Collected data
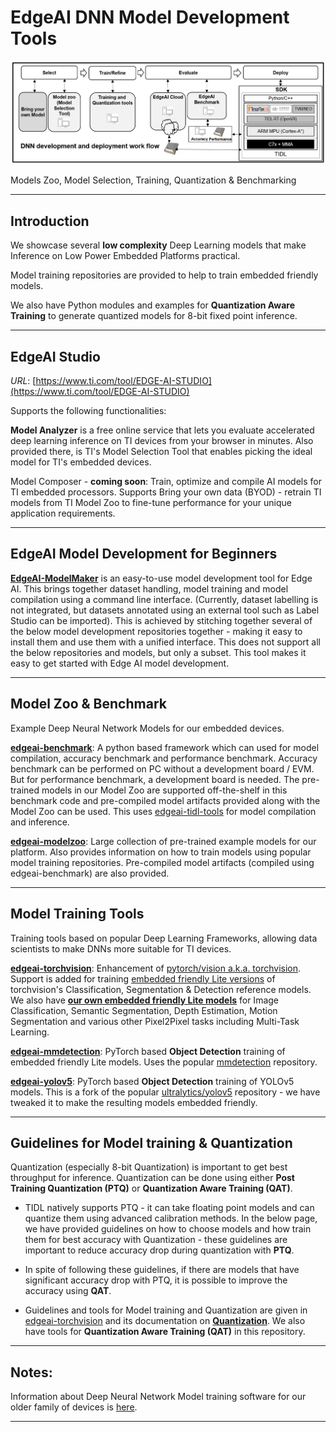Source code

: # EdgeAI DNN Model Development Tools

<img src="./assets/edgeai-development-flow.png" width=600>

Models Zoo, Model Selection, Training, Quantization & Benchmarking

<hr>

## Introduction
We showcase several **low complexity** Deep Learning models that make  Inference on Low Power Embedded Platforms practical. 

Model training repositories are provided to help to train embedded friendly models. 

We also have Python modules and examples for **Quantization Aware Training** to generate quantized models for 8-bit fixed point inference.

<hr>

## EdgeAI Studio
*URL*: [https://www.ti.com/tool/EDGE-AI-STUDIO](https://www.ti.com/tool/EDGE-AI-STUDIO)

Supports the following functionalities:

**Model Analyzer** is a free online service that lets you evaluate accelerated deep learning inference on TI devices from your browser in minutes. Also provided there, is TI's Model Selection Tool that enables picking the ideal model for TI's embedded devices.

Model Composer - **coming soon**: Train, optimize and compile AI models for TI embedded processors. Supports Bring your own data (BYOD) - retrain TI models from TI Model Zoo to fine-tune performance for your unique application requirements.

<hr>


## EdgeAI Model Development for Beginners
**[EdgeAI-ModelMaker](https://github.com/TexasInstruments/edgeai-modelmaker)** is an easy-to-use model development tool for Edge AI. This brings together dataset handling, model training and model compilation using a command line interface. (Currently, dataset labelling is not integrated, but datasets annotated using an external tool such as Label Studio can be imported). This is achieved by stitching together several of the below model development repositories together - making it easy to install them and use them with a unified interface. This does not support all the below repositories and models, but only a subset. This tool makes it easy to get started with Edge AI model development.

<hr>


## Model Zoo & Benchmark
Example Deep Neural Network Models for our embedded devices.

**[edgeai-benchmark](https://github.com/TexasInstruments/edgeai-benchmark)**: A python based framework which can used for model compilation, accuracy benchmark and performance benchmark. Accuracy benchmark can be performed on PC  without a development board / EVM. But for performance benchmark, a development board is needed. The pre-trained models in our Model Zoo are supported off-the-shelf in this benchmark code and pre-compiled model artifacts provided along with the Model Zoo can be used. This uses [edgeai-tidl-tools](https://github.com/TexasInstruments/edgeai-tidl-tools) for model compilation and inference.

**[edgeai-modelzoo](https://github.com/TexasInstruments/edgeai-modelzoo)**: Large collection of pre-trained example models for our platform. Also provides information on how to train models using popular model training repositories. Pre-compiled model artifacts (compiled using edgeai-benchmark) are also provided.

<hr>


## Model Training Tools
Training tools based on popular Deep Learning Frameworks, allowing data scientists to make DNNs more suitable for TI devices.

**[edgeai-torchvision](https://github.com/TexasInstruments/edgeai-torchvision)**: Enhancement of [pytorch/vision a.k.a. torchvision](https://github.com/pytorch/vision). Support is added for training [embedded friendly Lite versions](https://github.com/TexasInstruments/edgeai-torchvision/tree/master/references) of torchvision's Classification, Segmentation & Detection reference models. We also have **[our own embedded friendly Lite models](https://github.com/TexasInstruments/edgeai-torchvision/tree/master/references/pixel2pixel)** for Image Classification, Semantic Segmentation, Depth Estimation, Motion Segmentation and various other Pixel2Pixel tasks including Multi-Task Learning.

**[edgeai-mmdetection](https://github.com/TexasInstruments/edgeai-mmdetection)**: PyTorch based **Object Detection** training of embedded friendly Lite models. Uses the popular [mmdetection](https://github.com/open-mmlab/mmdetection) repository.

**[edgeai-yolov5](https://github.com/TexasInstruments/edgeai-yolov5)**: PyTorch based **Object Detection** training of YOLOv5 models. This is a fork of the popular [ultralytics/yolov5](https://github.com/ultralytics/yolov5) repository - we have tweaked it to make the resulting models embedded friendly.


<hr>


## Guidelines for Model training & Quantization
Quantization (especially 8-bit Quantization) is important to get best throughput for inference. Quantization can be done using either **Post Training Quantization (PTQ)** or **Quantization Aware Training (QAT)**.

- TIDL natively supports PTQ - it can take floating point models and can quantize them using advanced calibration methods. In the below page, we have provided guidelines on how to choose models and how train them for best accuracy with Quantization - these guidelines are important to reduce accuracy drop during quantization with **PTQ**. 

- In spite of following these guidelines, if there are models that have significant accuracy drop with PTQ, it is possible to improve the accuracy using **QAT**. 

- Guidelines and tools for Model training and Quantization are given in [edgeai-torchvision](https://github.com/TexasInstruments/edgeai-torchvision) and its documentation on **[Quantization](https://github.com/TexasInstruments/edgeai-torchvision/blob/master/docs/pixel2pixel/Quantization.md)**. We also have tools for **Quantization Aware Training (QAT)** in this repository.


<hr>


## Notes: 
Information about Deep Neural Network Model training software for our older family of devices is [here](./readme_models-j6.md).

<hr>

* * *

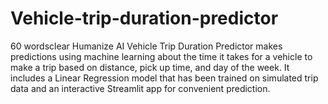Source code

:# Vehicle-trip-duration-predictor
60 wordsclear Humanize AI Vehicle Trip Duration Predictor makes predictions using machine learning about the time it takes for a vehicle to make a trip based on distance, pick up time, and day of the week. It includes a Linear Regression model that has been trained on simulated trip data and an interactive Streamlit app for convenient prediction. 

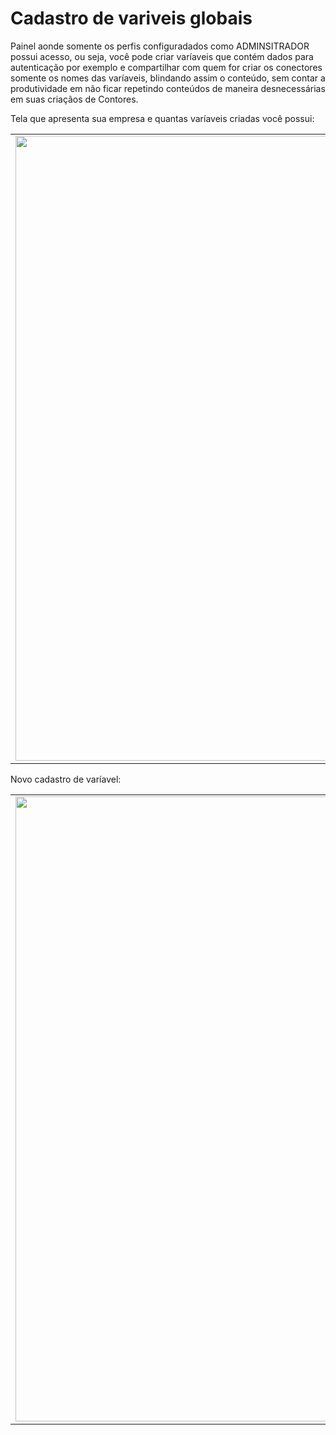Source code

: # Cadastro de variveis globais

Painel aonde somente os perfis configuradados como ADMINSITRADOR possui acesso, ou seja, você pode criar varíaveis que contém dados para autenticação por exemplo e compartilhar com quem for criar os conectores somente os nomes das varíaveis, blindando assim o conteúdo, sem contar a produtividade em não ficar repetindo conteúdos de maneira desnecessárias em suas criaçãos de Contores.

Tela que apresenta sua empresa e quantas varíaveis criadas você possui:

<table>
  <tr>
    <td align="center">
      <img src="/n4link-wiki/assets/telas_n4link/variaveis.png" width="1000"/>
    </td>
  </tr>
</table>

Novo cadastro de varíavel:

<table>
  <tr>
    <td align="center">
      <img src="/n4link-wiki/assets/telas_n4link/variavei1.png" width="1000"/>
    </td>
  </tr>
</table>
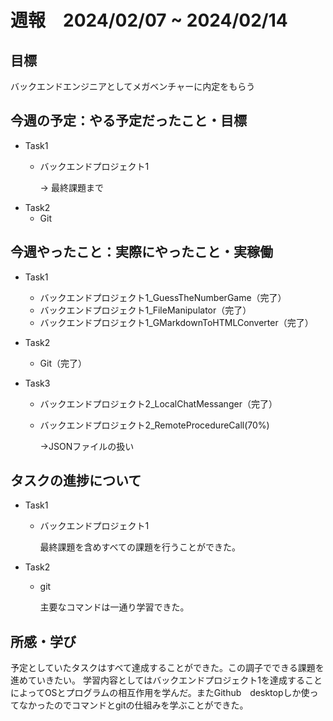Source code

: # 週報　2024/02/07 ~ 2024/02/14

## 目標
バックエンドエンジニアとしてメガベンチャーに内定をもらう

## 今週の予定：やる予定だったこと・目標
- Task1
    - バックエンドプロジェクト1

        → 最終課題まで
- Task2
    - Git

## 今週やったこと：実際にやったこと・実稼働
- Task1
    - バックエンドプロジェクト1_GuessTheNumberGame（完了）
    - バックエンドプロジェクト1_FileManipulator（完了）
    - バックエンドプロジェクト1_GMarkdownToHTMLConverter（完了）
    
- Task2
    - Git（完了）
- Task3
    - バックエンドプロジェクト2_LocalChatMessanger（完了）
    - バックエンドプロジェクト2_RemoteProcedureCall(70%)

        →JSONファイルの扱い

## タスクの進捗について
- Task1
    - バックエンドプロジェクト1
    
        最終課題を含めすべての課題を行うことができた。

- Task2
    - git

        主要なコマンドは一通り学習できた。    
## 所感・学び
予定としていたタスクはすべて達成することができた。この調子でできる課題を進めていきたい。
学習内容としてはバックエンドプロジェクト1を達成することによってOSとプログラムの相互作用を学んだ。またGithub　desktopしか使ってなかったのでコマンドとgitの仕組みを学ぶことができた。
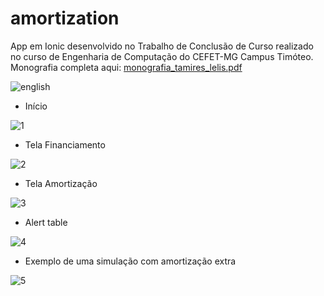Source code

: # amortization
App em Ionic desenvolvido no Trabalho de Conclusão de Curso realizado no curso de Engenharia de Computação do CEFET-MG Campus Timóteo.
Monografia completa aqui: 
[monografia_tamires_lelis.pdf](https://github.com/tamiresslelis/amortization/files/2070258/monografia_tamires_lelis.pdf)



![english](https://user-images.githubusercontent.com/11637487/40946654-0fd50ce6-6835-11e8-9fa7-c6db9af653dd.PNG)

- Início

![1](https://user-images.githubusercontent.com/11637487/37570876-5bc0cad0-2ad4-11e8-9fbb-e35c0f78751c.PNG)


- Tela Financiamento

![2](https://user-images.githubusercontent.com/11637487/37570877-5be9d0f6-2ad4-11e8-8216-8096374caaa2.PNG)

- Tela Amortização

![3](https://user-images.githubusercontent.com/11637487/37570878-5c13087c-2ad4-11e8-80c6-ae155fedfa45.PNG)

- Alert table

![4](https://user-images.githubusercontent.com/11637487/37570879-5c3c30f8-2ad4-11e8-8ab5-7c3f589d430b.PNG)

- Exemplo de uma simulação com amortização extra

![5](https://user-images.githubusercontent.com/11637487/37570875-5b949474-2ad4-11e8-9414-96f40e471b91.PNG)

— WHAT THE EXERCISE ASKS —
Of all the entries above, retype exactly the lines from the line with "We showcase several" to the line with "## EdgeAI Model Development for Beginners", both included, and no others.

— TASK RESPONSE —
We showcase several **low complexity** Deep Learning models that make  Inference on Low Power Embedded Platforms practical. 

Model training repositories are provided to help to train embedded friendly models. 

We also have Python modules and examples for **Quantization Aware Training** to generate quantized models for 8-bit fixed point inference.

<hr>

## EdgeAI Studio
*URL*: [https://www.ti.com/tool/EDGE-AI-STUDIO](https://www.ti.com/tool/EDGE-AI-STUDIO)

Supports the following functionalities:

**Model Analyzer** is a free online service that lets you evaluate accelerated deep learning inference on TI devices from your browser in minutes. Also provided there, is TI's Model Selection Tool that enables picking the ideal model for TI's embedded devices.

Model Composer - **coming soon**: Train, optimize and compile AI models for TI embedded processors. Supports Bring your own data (BYOD) - retrain TI models from TI Model Zoo to fine-tune performance for your unique application requirements.

<hr>


## EdgeAI Model Development for Beginners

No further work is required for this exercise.